(Task input)
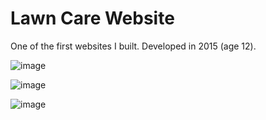 # Lawn Care Website

One of the first websites I built. Developed in 2015 (age 12).

![image](https://github.com/MattTheCuber/lawn-care-website/assets/32849887/11b8631e-de5e-41d2-88b2-905022c03911)

![image](https://github.com/MattTheCuber/lawn-care-website/assets/32849887/0acb8a1f-b679-4a5a-b800-c1fc2b071be4)

![image](https://github.com/MattTheCuber/lawn-care-website/assets/32849887/2b04eeb5-bd50-4266-9ed0-7ddc7a7318a3)
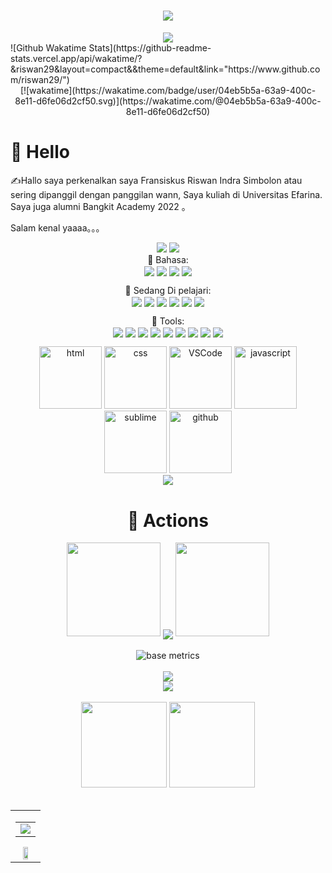 
<h1 align="center">
  <a href="https://sunguoqi.com/">
    <img src="https://readme-typing-svg.demolab.com?lines=Fransiskus+Riswan();Indra Simbolon!&center=true&size=27">
  </a>
</h1>

<div align="center" ><img order-radius="100px" src="https://cdn.jsdelivr.net/gh/sun0225SUN/photos/images/202108300019556.gif"/></div>
![Github Wakatime Stats](https://github-readme-stats.vercel.app/api/wakatime/?&riswan29&layout=compact&&theme=default&link="https://www.github.com/riswan29/") 
<br>




<div align="center">[![wakatime](https://wakatime.com/badge/user/04eb5b5a-63a9-400c-8e11-d6fe06d2cf50.svg)](https://wakatime.com/@04eb5b5a-63a9-400c-8e11-d6fe06d2cf50)</div>


#  🙋 Hello

<p>✍️Hallo saya perkenalkan saya Fransiskus Riswan Indra Simbolon atau sering dipanggil dengan panggilan wann, Saya kuliah di Universitas Efarina. Saya juga alumni Bangkit Academy 2022 。</p>

<p>Salam kenal yaaaa。。。</p>

<div align="center">
<a href="https://github.com/riswan29/computer-vision">
  <img src="https://github-readme-stats.vercel.app/api/pin/?username=riswan29&repo=club&theme=dark&bg_color=0d1117&hide_border=true" /></a>
<a href="https://github.com/riswan29/NLP">
<img src="https://github-readme-stats.vercel.app/api/pin/?username=riswan29&repo=NLP&theme=dark&bg_color=0d1117&hide_border=true" /></a>
</div>

<div align="center">
💪 Bahasa:
<br>
  <img align="center" src="https://img.shields.io/badge/Tensorflow-EF5B0C?logo=tensorflow&logoColor=white" />
  <img align="center" src="https://img.shields.io/badge/python-%230095D5.svg?logo=python&logoColor=white"/>
  <img align="center" src="https://img.shields.io/badge/Javacript-yellow.svg?logo=javascript&logoColor=white"/>
  <img align="center" src="https://img.shields.io/badge/PHP-blueviolet.svg?logo=php&logoColor=white"/>
  <br>

🧠 Sedang Di pelajari:
<br>
<img align="center" src="https://img.shields.io/badge/Tensorflow-EF5B0C?logo=tensorflow&logoColor=white" />
<img align="center" src="https://img.shields.io/badge/r-%23276DC3?logo=r&logoColor=white" />
<img align="center" src="https://img.shields.io/badge/python-%230095D5.svg?logo=python&logoColor=white"/>
<img align="center" src="https://img.shields.io/badge/MySQL-%2300f.svg?logo=mysql&logoColor=white"/>
<img align="center" src="https://img.shields.io/badge/Javacript-yellow.svg?logo=javascript&logoColor=white"/>
<img align="center" src="https://img.shields.io/badge/Django-%232724.svg?logo=django&logoColor=white"/>

🧰 Tools:
<br>
<img align="center" src="https://img.shields.io/badge/Windows-0078D6?logo=windows&logoColor=white" />
<img align="center" src="https://img.shields.io/badge/linux-a4af88?logo=linux&logoColor=white" />
<img align="center" src="https://img.shields.io/badge/Arch-0078D6?logo=arch-linux&logoColor=white" />
<img align="center" src="https://img.shields.io/badge/Ubuntu-EF5B0C?logo=ubuntu&logoColor=white" />
<img align="center" src="https://img.shields.io/badge/Chrome-4285F4.svg?logo=GoogleChrome&logoColor=white"/>
<img align="center" src="https://img.shields.io/badge/Brave-EF5B0C.svg?logo=brave&logoColor=white"/>
<img align="center" src="https://img.shields.io/badge/-Visual%20Studio%20Code-007ACC.svg?logo=Visual%20Studio%20Code&logoColor=white"/>
<img align="center" src="https://img.shields.io/badge/-Git-FCC624.svg?logo=git&logoColor=white"/>
<img align="center" src="https://img.shields.io/badge/-GitHub-pink.svg?logo=github&logoColor=white"/>

<!-- Gif -->
<div align="center">
  <img alt-"html5" src="https://media.giphy.com/media/XAxylRMCdpbEWUAvr8/giphy.gif" width="100" title="html">
  <img alt="css" src="https://media.giphy.com/media/fsEaZldNC8A1PJ3mwp/giphy.gif" width="100" title="css">
  <img alt="VSCode" src="https://i.giphy.com/media/IdyAQJVN2kVPNUrojM/200.webp" width="100" title="vscode">
  <img alt="javascript" src="https://media3.giphy.com/media/ln7z2eWriiQAllfVcn/200w.webp" width="100" title="javascript">
  <img alt="sublime" src="https://media.giphy.com/media/2vnId4IaAjIGZd2EWC/giphy.gif" width="100" title="python">
  <img alt="github" src="https://i.giphy.com/media/KzJkzjggfGN5Py6nkT/200.webp" width="100" title="github">
</div>

<!-- just img -->
<div align="center"><img src="https://cdn.jsdelivr.net/gh/sun0225SUN/photos/images/202110311924844.png" /></div>



# 🚀 Actions


<div align="center">
  <img width="150" src="https://cdn.jsdelivr.net/gh/sun0225SUN/photos/images/202108300310676.png" />
  <img align="center" src="https://github-readme-streak-stats.herokuapp.com/?user=riswan29&theme=dark&hide_border=true" />
  <img width="150" src="https://cdn.jsdelivr.net/gh/sun0225SUN/photos/images/202108300312623.png" />
</div>
<br>


<div align="center"><img src="https://beta-metrics.lecoq.io/riswan29?template=classic&base=header%2C%20activity%2C%20community%2C%20repositories%2C%20metadata&base.indepth=false&base.hireable=false&base.skip=false&config.timezone=Asia%2FBangkok" alt="base metrics"/></div>
<br>


<div align="center"><img src="https://quotes-github-readme.vercel.app/api?type=horizontal&theme=dark"></div>


<div align="center"><img  src="https://github-profile-trophy.vercel.app/?username=riswan29&theme=gruvbox&row=1&column=7&no-frame=true&no-bg=true" /></div>
<br>


<div align="center">
  <img height="137px" src="https://github-readme-stats.vercel.app/api?username=riswan29&hide_title=true&hide_border=true&show_icons=trueline_height=21&text_color=000&icon_color=000&bg_color=0,ea6161,ffc64d,fffc4d,52fa5a&theme=graywhite" />

  <img height="137px" src="https://github-readme-stats.vercel.app/api/top-langs/?username=riswan29&hide_title=true&hide_border=true&layout=compact&langs_count=6&text_color=000&icon_color=fff&bg_color=0,52fa5a,4dfcff,c64dff&theme=graywhite" />
</div>
<br>

<table align="center">
<tr>
<td valign="top">


<table align="center">
  <tr>
    <td colspan="2">
      <img src="https://activity-graph.herokuapp.com/graph?username=riswan29&theme=xcode&bg_color=FF000000&hide_border=true" />
    </td>
  </tr>
</table>



<!-- # 🎯 𝙼𝚎𝚝𝚛𝚒𝚌𝚜 -->

<!-- just img -->
<div align="center"><img width="50%" src="https://cdn.jsdelivr.net/gh/sun0225SUN/photos/images/202110311913581.gif"/></div>
</div>
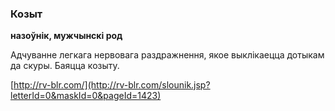 ### Козыт
**назоўнік, мужчынскі род**

Адчуванне легкага нервовага раздражнення, якое выклікаецца дотыкам да скуры. Баяцца козыту.

<a rel="author">[http://rv-blr.com/](http://rv-blr.com/slounik.jsp?letterId=0&maskId=0&pageId=1423)</a>
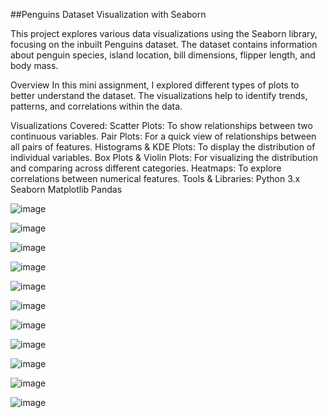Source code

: ##Penguins Dataset Visualization with Seaborn

This project explores various data visualizations using the Seaborn library, focusing on the inbuilt Penguins dataset. The dataset contains information about penguin species, island location, bill dimensions, flipper length, and body mass.

Overview
In this mini assignment, I explored different types of plots to better understand the dataset. The visualizations help to identify trends, patterns, and correlations within the data.

Visualizations Covered:
Scatter Plots: To show relationships between two continuous variables.
Pair Plots: For a quick view of relationships between all pairs of features.
Histograms & KDE Plots: To display the distribution of individual variables.
Box Plots & Violin Plots: For visualizing the distribution and comparing across different categories.
Heatmaps: To explore correlations between numerical features.
Tools & Libraries:
Python 3.x
Seaborn
Matplotlib
Pandas

![image](https://github.com/user-attachments/assets/48ef5615-db84-4d53-9287-d880238d5537)

![image](https://github.com/user-attachments/assets/3269e788-2e04-4a7a-9c0b-d978a9c133d0)

![image](https://github.com/user-attachments/assets/608a3a33-f769-49ef-922f-717e0776c7a7)

![image](https://github.com/user-attachments/assets/775278e2-fe96-41c3-a938-89d0d9deab07)

![image](https://github.com/user-attachments/assets/17ba655a-f1e3-41c1-8215-a8637d8df729)

![image](https://github.com/user-attachments/assets/7e025c1f-c713-48bc-acc7-89b991770915)

![image](https://github.com/user-attachments/assets/a3fefc3d-308c-47eb-944c-52adad784ec1)

![image](https://github.com/user-attachments/assets/d14c5118-1b12-48ad-acd1-891f2a021517)

![image](https://github.com/user-attachments/assets/21da8643-ac32-4139-b6f4-430a65dad0ff)

![image](https://github.com/user-attachments/assets/5b0e43e3-8f62-4d97-b86a-a20cf57a821e)

![image](https://github.com/user-attachments/assets/d6e0c1cf-7b26-4fbe-97cf-45f83f761a63)





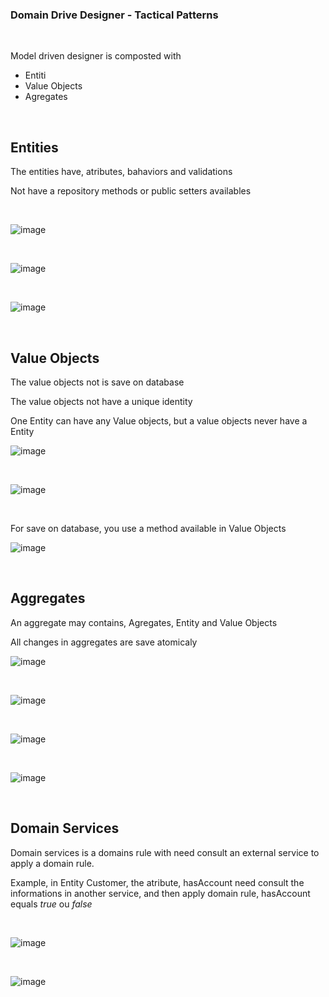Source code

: ### Domain Drive Designer - Tactical Patterns

<br>

Model driven designer is composted with
- Entiti
- Value Objects 
- Agregates

<br>

## Entities

The entities have, atributes, bahaviors and validations

Not have a repository methods or public setters availables

<br>

![image](https://user-images.githubusercontent.com/12099889/145570893-36ea3282-cb29-45a0-9bac-ddd4979f23fd.png)

<br>

![image](https://user-images.githubusercontent.com/12099889/145570905-162b1359-1095-4169-a1aa-75fb92a784af.png)

<br>

![image](https://user-images.githubusercontent.com/12099889/145570921-e230ec51-8cc0-41a4-af95-9a61947dac63.png)

<br>

## Value Objects

The value objects not is save on database

The value objects not have a unique identity

One Entity can have any Value objects, but a value objects never have a Entity

![image](https://user-images.githubusercontent.com/12099889/145571949-9b0836ca-1f0e-419e-bedc-0215ad03ad32.png)

<br>

![image](https://user-images.githubusercontent.com/12099889/145571968-1329b979-6ced-45c5-985b-1b8c4db21cb0.png)

<br>

For save on database, you use a method available in Value Objects

![image](https://user-images.githubusercontent.com/12099889/145572054-de845421-03ee-4842-8770-995d05f77e99.png)

<br>

## Aggregates

An aggregate may contains, Agregates, Entity and Value Objects

All changes in aggregates are save atomicaly

![image](https://user-images.githubusercontent.com/12099889/145573983-d76c8bd1-9133-42ad-8857-878117529f83.png)

<br>

![image](https://user-images.githubusercontent.com/12099889/145574004-3d57db47-8805-46fc-97dc-03db71c27a82.png)

<br>

![image](https://user-images.githubusercontent.com/12099889/145574741-b7031a21-ad8a-4c4a-adb3-b9457e5a4129.png)

<br>

![image](https://user-images.githubusercontent.com/12099889/145574795-079bec1b-3f96-4b22-a480-66b1bb2af757.png)

<br>

## Domain Services

Domain services is a domains rule with need consult an external service to apply a domain rule.

Example, in Entity Customer, the atribute, hasAccount need consult the informations in another service, and then apply domain rule, hasAccount equals _true_ ou _false_

<br>

![image](https://user-images.githubusercontent.com/12099889/145730791-db29c2f8-7be5-43dd-b45c-2ae48a7d1411.png)

<br>

![image](https://user-images.githubusercontent.com/12099889/145730793-4e1c8b60-7658-476c-80ae-a4fd7551cf67.png)






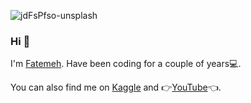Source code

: ![jdFsPfso-unsplash](https://github.com/FatemehRafiee1/FatemehRafiee1/assets/97700019/ede6e0be-de2e-4da7-bb37-2ae458ca6ca2)

### Hi 🌻

I'm [Fatemeh](https://github.com/FatemehRafiee1). 
Have been coding for a couple of years💻. 

You can also find me on [Kaggle](https://www.kaggle.com/fatemehrafiei) and 👉[YouTube](https://www.youtube.com/channel/UCQgIZcC-FSkguIhHN9q3vPA)👈.

<!--
**FatemehRafiee1/FatemehRafiee1** is a ✨ _special_ ✨ repository because its `README.md` (this file) appears on your GitHub profile.

Here are some ideas to get you started:

- 🔭 I’m currently working on ...
- 🌱 I’m currently learning ...
- 👯 I’m looking to collaborate on ...
- 🤔 I’m looking for help with ...
- 💬 Ask me about ...
- 📫 How to reach me: ...
- 😄 Pronouns: ...
- ⚡ Fun fact: ...
-->
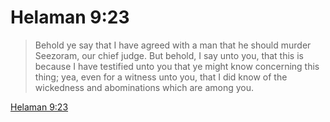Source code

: # Helaman 9:23

> Behold ye say that I have agreed with a man that he should murder Seezoram, our chief judge. But behold, I say unto you, that this is because I have testified unto you that ye might know concerning this thing; yea, even for a witness unto you, that I did know of the wickedness and abominations which are among you.

[Helaman 9:23](https://www.churchofjesuschrist.org/study/scriptures/bofm/hel/9?lang=eng&id=p23#p23)


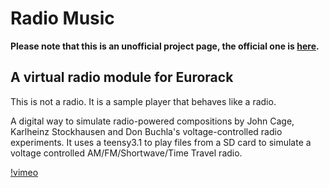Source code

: # Radio Music

**Please note that this is an unofficial project page, the official one is
[here](https://github.com/TomWhitwell/RadioMusic).**

## A virtual radio module for Eurorack

This is not a radio. It is a sample player that behaves like a radio.

A digital way to simulate radio-powered compositions by John Cage, Karlheinz Stockhausen and
Don Buchla's voltage-controlled radio experiments. It uses a teensy3.1 to play files from a SD
card to simulate a voltage controlled AM/FM/Shortwave/Time Travel radio.

[!vimeo](113050279)
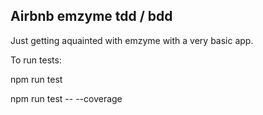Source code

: ## Airbnb emzyme tdd / bdd

Just getting aquainted with emzyme with a very basic app.

To run tests:

npm run test

npm run test -- --coverage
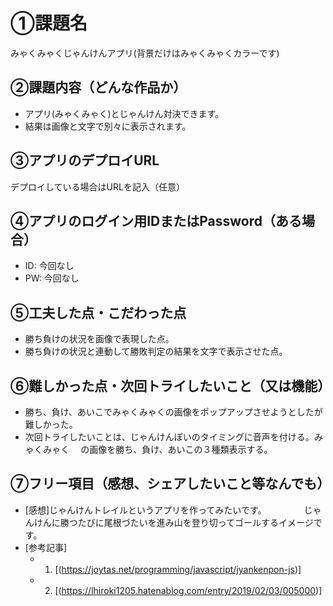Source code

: # ①課題名
みゃくみゃくじゃんけんアプリ(背景だけはみゃくみゃくカラーです)

## ②課題内容（どんな作品か）
- アプリ(みゃくみゃく)とじゃんけん対決できます。
- 結果は画像と文字で別々に表示されます。

## ③アプリのデプロイURL
デプロイしている場合はURLを記入（任意）

## ④アプリのログイン用IDまたはPassword（ある場合）
- ID: 今回なし
- PW: 今回なし

## ⑤工夫した点・こだわった点
- 勝ち負けの状況を画像で表現した点。
- 勝ち負けの状況と連動して勝敗判定の結果を文字で表示させた点。

## ⑥難しかった点・次回トライしたいこと（又は機能）
- 勝ち、負け、あいこでみゃくみゃくの画像をポップアップさせようとしたが難しかった。
- 次回トライしたいことは、じゃんけんぽいのタイミングに音声を付ける。みゃくみゃく
　の画像を勝ち、負け、あいこの３種類表示する。

## ⑦フリー項目（感想、シェアしたいこと等なんでも）
- [感想]じゃんけんトレイルというアプリを作ってみたいです。
　　　　じゃんけんに勝つたびに尾根づたいを進み山を登り切ってゴールするイメージです。
- [参考記事]
  - 1. [(https://joytas.net/programming/javascript/jyankenpon-js)]
  - 2. [(https://lhiroki1205.hatenablog.com/entry/2019/02/03/005000)]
(End Task input)
## To do:
Look above for the line with "# Radio Music" and the line with "- [感想]じゃんけんトレイルというアプリを作ってみたいです。"; set down those two lines and all lines between them exactly, without pictures and without anything else.

## Answer to the problem:
: # Radio Music

**Please note that this is an unofficial project page, the official one is
[here](https://github.com/TomWhitwell/RadioMusic).**

## A virtual radio module for Eurorack

This is not a radio. It is a sample player that behaves like a radio.

A digital way to simulate radio-powered compositions by John Cage, Karlheinz Stockhausen and
Don Buchla's voltage-controlled radio experiments. It uses a teensy3.1 to play files from a SD
card to simulate a voltage controlled AM/FM/Shortwave/Time Travel radio.

[!vimeo](113050279)
Source code

: ## Airbnb emzyme tdd / bdd

Just getting aquainted with emzyme with a very basic app.

To run tests:

npm run test

npm run test -- --coverage
Source code

: # ①課題名
みゃくみゃくじゃんけんアプリ(背景だけはみゃくみゃくカラーです)

## ②課題内容（どんな作品か）
- アプリ(みゃくみゃく)とじゃんけん対決できます。
- 結果は画像と文字で別々に表示されます。

## ③アプリのデプロイURL
デプロイしている場合はURLを記入（任意）

## ④アプリのログイン用IDまたはPassword（ある場合）
- ID: 今回なし
- PW: 今回なし

## ⑤工夫した点・こだわった点
- 勝ち負けの状況を画像で表現した点。
- 勝ち負けの状況と連動して勝敗判定の結果を文字で表示させた点。

## ⑥難しかった点・次回トライしたいこと（又は機能）
- 勝ち、負け、あいこでみゃくみゃくの画像をポップアップさせようとしたが難しかった。
- 次回トライしたいことは、じゃんけんぽいのタイミングに音声を付ける。みゃくみゃく
　の画像を勝ち、負け、あいこの３種類表示する。

## ⑦フリー項目（感想、シェアしたいこと等なんでも）
- [感想]じゃんけんトレイルというアプリを作ってみたいです。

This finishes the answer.